La vista desde esa meseta era bellísima, pero aún faltaban conquistar por lo menos una de las dos cumbres. Fui el único de los cuatro que quiso hacerlo y, debido a que las chicas pretendían emprender el descenso de regreso en breve, tuve que conformarme con sólo una de las dos. El método de selección que utilicé fue simple: elegí el camino que a simple vista auguraba una dosis mayor de aventura. Subí corriendo para ganar tiempo brincando entre las piedras y en 15 minutos me encontraba en la cima. La vista era aún más espectacular que desde la meseta, ya que la altura mayor permitía divisar con claridad el paisaje escondido detrás de una cadena montañosa en el horizonte norte. El silencio de la altura, sólo entrecortado por el viento que conversaba con las rocas, era de esos silencios en los que uno puede mirarse hacia adentro y encontrarse sin enmascaramientos, sin ocultamientos, un silencio donde el velo del Ser se hace a un lado avergonzado. La imagen de la Chapada era una postal irrepetible: estar ahí, en el presente y nada más, era la única manera de exprimirle el jugo al máximo a la naturaleza indómita y hermosa del planeta.


Bajamos del Morrao hacia el mediodía. En el escondite de las mochilas todo se encontraba tal y como lo habíamos dejado. Sin detenernos seguimos caminando rumbo al Vale do Capao. Cada tanto me volteaba para ver una vez más al Morrao, que se quedaba anclado en el horizonte, impasible ante nuestra partida.

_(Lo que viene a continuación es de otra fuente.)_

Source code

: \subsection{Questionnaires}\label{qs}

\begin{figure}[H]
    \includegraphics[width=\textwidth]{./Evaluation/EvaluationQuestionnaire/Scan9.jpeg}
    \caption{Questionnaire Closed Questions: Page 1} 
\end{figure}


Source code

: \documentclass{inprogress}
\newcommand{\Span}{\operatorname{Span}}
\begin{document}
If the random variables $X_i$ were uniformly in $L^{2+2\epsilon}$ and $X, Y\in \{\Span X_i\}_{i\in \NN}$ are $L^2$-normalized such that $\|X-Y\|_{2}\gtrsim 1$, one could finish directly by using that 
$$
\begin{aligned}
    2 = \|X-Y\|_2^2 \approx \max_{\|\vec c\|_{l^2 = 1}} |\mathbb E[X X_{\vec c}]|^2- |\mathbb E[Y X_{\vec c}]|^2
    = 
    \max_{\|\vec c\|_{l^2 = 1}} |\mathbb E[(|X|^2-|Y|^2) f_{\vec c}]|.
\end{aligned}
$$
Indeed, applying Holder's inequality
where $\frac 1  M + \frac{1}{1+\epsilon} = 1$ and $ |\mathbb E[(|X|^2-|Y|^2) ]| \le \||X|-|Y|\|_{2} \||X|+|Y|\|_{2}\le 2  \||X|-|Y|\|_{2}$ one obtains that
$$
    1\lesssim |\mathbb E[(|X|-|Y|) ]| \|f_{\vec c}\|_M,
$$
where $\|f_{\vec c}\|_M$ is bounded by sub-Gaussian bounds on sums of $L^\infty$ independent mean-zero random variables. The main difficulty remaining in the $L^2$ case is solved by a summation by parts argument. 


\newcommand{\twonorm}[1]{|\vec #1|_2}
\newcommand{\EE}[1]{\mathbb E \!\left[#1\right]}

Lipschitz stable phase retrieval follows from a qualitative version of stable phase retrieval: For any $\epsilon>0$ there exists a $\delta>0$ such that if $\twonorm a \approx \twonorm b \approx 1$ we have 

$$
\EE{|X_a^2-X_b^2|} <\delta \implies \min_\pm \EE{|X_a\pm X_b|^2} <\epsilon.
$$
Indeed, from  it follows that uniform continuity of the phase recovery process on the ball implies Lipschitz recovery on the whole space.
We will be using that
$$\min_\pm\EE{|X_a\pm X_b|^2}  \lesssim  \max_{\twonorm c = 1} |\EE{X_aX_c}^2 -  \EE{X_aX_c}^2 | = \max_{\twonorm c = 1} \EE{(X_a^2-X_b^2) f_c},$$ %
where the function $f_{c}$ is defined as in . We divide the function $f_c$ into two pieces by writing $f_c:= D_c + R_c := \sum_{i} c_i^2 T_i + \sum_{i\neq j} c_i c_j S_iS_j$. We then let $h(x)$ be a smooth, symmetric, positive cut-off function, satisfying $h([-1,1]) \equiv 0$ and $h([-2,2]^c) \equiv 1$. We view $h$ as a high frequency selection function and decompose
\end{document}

En el último río previo a la ruta de vehículos hacia el pueblo me separé de las cordobesas. Mientras ellas optaron por continuar la caminata, yo preferí almorzar y reponer energías junto al agua color ámbar que viajaba escurriéndose por entre las piedras. A la noche preparamos los bolsos y nos despedimos de Nito, que nos dijo que tenía la idea de ir a Argentina en bicicleta.

Vale do Capao nos despidió a pura capoeira: en la plaza principal había una clase para niños (no era un número para turistas) y éramos varios los viajeros que nos apiñábamos para contemplar esa genuina manifestación cultural. Lo que distingue a la capoeira de cualquier otra danza o arte marcial es, en gran medida, la música en vivo. Es inimaginable una sesión de capoeira donde el ritmo provenga de un aparato electrónico; el mismo es (y debe ser) producido por personas de carne y hueso que percuten berimbaus y pandeiros de manera hipnótica, mántrica, transpirando a la par de los demás. La capoeira es física y espiritual, es una comunión de música y danza originaria de las raíces, de las venas mismas de un Brasil que siempre mira hacia el horizonte, con el ritmo constante e irrebatible de su ascendencia afro-amerindia.